Although SuperAging increasingly means unretirement — either not stopping work at all or continuing to work, past 65, at least part time — we will see many stories based on the old model of “retirement savings.” How much do you need? Where can live that will enable it to last longer?
These are important questions even if you’re planning to keep working. As we’ve noted many times here before, there are serious disconnects between
— How people estimate longevity
— How their financial planners estimate longevity
— How much money they think they’ll need, post 65, if they’re not working at all (“retirement savings:)
— How much money they actually have
The latest story that came to our attention is this one, which takes the nice, round sum of $1 million and shows how long it will last in various states across the USA. Cost of living for each state including housing, groceries, healthcare, utilities and transportation.
Averaging all the states, $1 million can cover 18.9 years of living expenses. The extremes are Hawaii, where $1 million will last barely 10 years, and Mississippi, where it will last over 22 years.

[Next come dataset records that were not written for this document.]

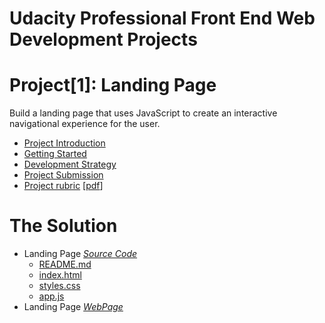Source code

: # Udacity Professional Front End Web Development Projects
 # Project[1]: Landing Page
Build a landing page that uses JavaScript to create an interactive navigational experience for the user.
  *  [Project Introduction](./Project-1-Landing-Page/1-Project-Introduction.md)
  *  [Getting Started](./Project-1-Landing-Page/2-Getting-Started.md)
  *  [Development Strategy](./Project-1-Landing-Page/3-Development-Strategy.md)
  *  [Project Submission](./Project-1-Landing-Page/4-Project-Landing-Page.md)
  *  [Project rubric](./Project-1-Landing-Page/Landing-Page-rubric.md) [[pdf](./Project-1-Landing-Page/Landing-Page-rubric.pdf)]

  # The Solution 
  * Landing Page [*Source Code*](./Project-1-Landing-Page/Landing-Page/)
    * [README.md](./Project-1-Landing-Page/Landing-Page/README.md)
    * [index.html](./Project-1-Landing-Page/Landing-Page/index.html)
    * [styles.css](/Project-1-Landing-Page/Landing-Page/css/styles.css)
    * [app.js](/Project-1-Landing-Page/Landing-Page/js/app.js)
  * Landing Page [*WebPage*](https://mohamedelfal.github.io/udacity-Professional-Front-End-Web-Development/Project-1-Landing-Page/Landing-Page/index.html)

Not surprisingly, the Southern states are where the money will last the longest, while the Northeast and California are where you’ll burn through it the most quickly. Check out the detailed list here.
Lists like this are certainly interesting, but there’s unpleasant kicker: most Americans are nowhere near having $1 million socked away in the first place. In fact, the media “retirement savings” for Baby Boomers is only $120,000. Think that’s bad? Almost 30% of people aged 59 or older have saved….nothing.
Now you do see why we keep calling it unretirement?